■ Work request: Your reply should contain the whole listing below, repeated exactly, and no images.

════════════════

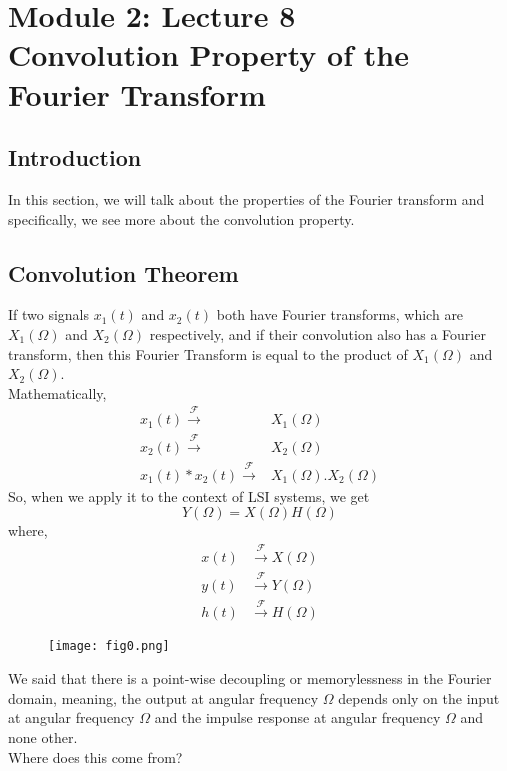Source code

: \section{Module 2: Lecture 8\\Convolution Property of the Fourier Transform}

\subsection{Introduction}
	In this section, we will talk about the properties of the Fourier transform and specifically, we see more about the convolution property.
\subsection{Convolution Theorem}
	If two signals $x_1(t)$ and $x_2(t)$ both have Fourier transforms, which are $X_1(\Omega)$ and $X_2(\Omega)$ respectively, and if their convolution also has a Fourier transform, then this Fourier Transform is equal to the product of $X_1(\Omega)$ and $ X_2(\Omega)$.\\
	Mathematically,
	\begin{align}
		x_1(t) \xrightarrow{\mathcal{F}}& X_1(\Omega)\\
		x_2(t)\xrightarrow{\mathcal{F}}& X_2(\Omega)\\
		x_1(t)*x_2(t)\xrightarrow{\mathcal{F}}& X_1(\Omega).X_2(\Omega)
	\end{align}
	So, when we apply it to the context of LSI systems, we get
	\begin{equation}
		Y(\Omega)=X(\Omega)H(\Omega)
	\end{equation}
	where,
	\begin{align}
		x(t) &\xrightarrow{\mathcal{F}} X(\Omega)\\
		y(t) &\xrightarrow{\mathcal{F}} Y(\Omega)\\
		h(t) &\xrightarrow{\mathcal{F}} H(\Omega)
	\end{align}
	\begin{figure}[ht]
		\centering
		\texttt{[image: fig0.png]}
	\end{figure}
	We said that there is a point-wise decoupling or memorylessness in the Fourier domain, meaning, the output at angular frequency $\Omega$ depends only on the input at angular frequency $\Omega$ and the impulse response at angular frequency $\Omega$ and none other.\\
	Where does this come from?\\
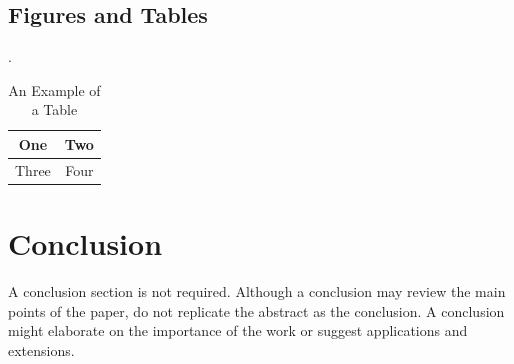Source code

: \documentclass[letterpaper, 10 pt, conference]{ieeeconf} %
\begin{document}
\subsection{Figures and Tables}
 \cite{IEEEexample:shellCTANpage} \cite{IEEEexample:IEEEwebsite}.

\begin{table}[h]
\caption{An Example of a Table}
\label{table_example}
\begin{center}
\begin{tabular}{|c||c|}
\hline
One & Two\\
\hline
Three & Four\\
\hline
\end{tabular}
\end{center}
\end{table}

\section{Conclusion}

A conclusion section is not required. Although a conclusion may review the main points of the paper, do not replicate the abstract as the conclusion. A conclusion might elaborate on the importance of the work or suggest applications and extensions.





\end{document}
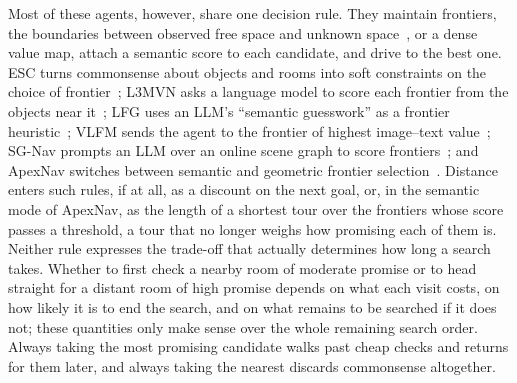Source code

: \documentclass[10pt]{article}
\begin{document}
Most of these agents, however, share one decision rule. They maintain frontiers, the boundaries between observed
free space and unknown space~\citep{yamauchi1997frontier}, or a dense value map, attach a semantic score to each
candidate, and drive to the best one. ESC turns commonsense about objects and rooms into soft constraints on the
choice of frontier~\citep{zhou2023esc}; L3MVN asks a language model to score each frontier from the objects near
it~\citep{yu2023l3mvn}; LFG uses an LLM's ``semantic guesswork'' as a frontier heuristic~\citep{shah2023navigation};
VLFM sends the agent to the frontier of highest image--text value~\citep{yokoyama2024vlfm}; SG-Nav prompts an LLM over
an online scene graph to score frontiers~\citep{yin2024sg}; and ApexNav switches between semantic and geometric
frontier selection~\citep{zhang2025apexnav}. Distance enters such rules, if at all, as a discount on the next goal,
or, in the semantic mode of ApexNav, as the length of a shortest tour over the frontiers whose score passes a
threshold, a tour that no longer weighs how promising each of them is. Neither rule expresses the trade-off that
actually determines how long a search takes. Whether to first check a nearby room of moderate promise or to head
straight for a distant room of high promise depends on what each visit costs, on how likely it is to end the search, and on what remains to be searched if it does not; these
quantities only make sense over the whole remaining search order. Always taking the most promising candidate walks
past cheap checks and returns for them later, and always taking the nearest discards commonsense altogether.
\end{document}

════════════════

■ Answer box:
Source code

: \section{Module 2: Lecture 8\\Convolution Property of the Fourier Transform}

\subsection{Introduction}
	In this section, we will talk about the properties of the Fourier transform and specifically, we see more about the convolution property.
\subsection{Convolution Theorem}
	If two signals $x_1(t)$ and $x_2(t)$ both have Fourier transforms, which are $X_1(\Omega)$ and $X_2(\Omega)$ respectively, and if their convolution also has a Fourier transform, then this Fourier Transform is equal to the product of $X_1(\Omega)$ and $ X_2(\Omega)$.\\
	Mathematically,
	\begin{align}
		x_1(t) \xrightarrow{\mathcal{F}}& X_1(\Omega)\\
		x_2(t)\xrightarrow{\mathcal{F}}& X_2(\Omega)\\
		x_1(t)*x_2(t)\xrightarrow{\mathcal{F}}& X_1(\Omega).X_2(\Omega)
	\end{align}
	So, when we apply it to the context of LSI systems, we get
	\begin{equation}
		Y(\Omega)=X(\Omega)H(\Omega)
	\end{equation}
	where,
	\begin{align}
		x(t) &\xrightarrow{\mathcal{F}} X(\Omega)\\
		y(t) &\xrightarrow{\mathcal{F}} Y(\Omega)\\
		h(t) &\xrightarrow{\mathcal{F}} H(\Omega)
	\end{align}
	\begin{figure}[ht]
		\centering
		\texttt{[image: fig0.png]}
	\end{figure}
	We said that there is a point-wise decoupling or memorylessness in the Fourier domain, meaning, the output at angular frequency $\Omega$ depends only on the input at angular frequency $\Omega$ and the impulse response at angular frequency $\Omega$ and none other.\\
	Where does this come from?\\
Source code

: \documentclass[letterpaper, 10 pt, conference]{ieeeconf} %
\begin{document}
\subsection{Figures and Tables}
 \cite{IEEEexample:shellCTANpage} \cite{IEEEexample:IEEEwebsite}.

\begin{table}[h]
\caption{An Example of a Table}
\label{table_example}
\begin{center}
\begin{tabular}{|c||c|}
\hline
One & Two\\
\hline
Three & Four\\
\hline
\end{tabular}
\end{center}
\end{table}

\section{Conclusion}

A conclusion section is not required. Although a conclusion may review the main points of the paper, do not replicate the abstract as the conclusion. A conclusion might elaborate on the importance of the work or suggest applications and extensions.





\end{document}
Source code

: \documentclass[10pt]{article}
\begin{document}
Most of these agents, however, share one decision rule. They maintain frontiers, the boundaries between observed
free space and unknown space~\citep{yamauchi1997frontier}, or a dense value map, attach a semantic score to each
candidate, and drive to the best one. ESC turns commonsense about objects and rooms into soft constraints on the
choice of frontier~\citep{zhou2023esc}; L3MVN asks a language model to score each frontier from the objects near
it~\citep{yu2023l3mvn}; LFG uses an LLM's ``semantic guesswork'' as a frontier heuristic~\citep{shah2023navigation};
VLFM sends the agent to the frontier of highest image--text value~\citep{yokoyama2024vlfm}; SG-Nav prompts an LLM over
an online scene graph to score frontiers~\citep{yin2024sg}; and ApexNav switches between semantic and geometric
frontier selection~\citep{zhang2025apexnav}. Distance enters such rules, if at all, as a discount on the next goal,
or, in the semantic mode of ApexNav, as the length of a shortest tour over the frontiers whose score passes a
threshold, a tour that no longer weighs how promising each of them is. Neither rule expresses the trade-off that
actually determines how long a search takes. Whether to first check a nearby room of moderate promise or to head
straight for a distant room of high promise depends on what each visit costs, on how likely it is to end the search, and on what remains to be searched if it does not; these
quantities only make sense over the whole remaining search order. Always taking the most promising candidate walks
past cheap checks and returns for them later, and always taking the nearest discards commonsense altogether.
\end{document}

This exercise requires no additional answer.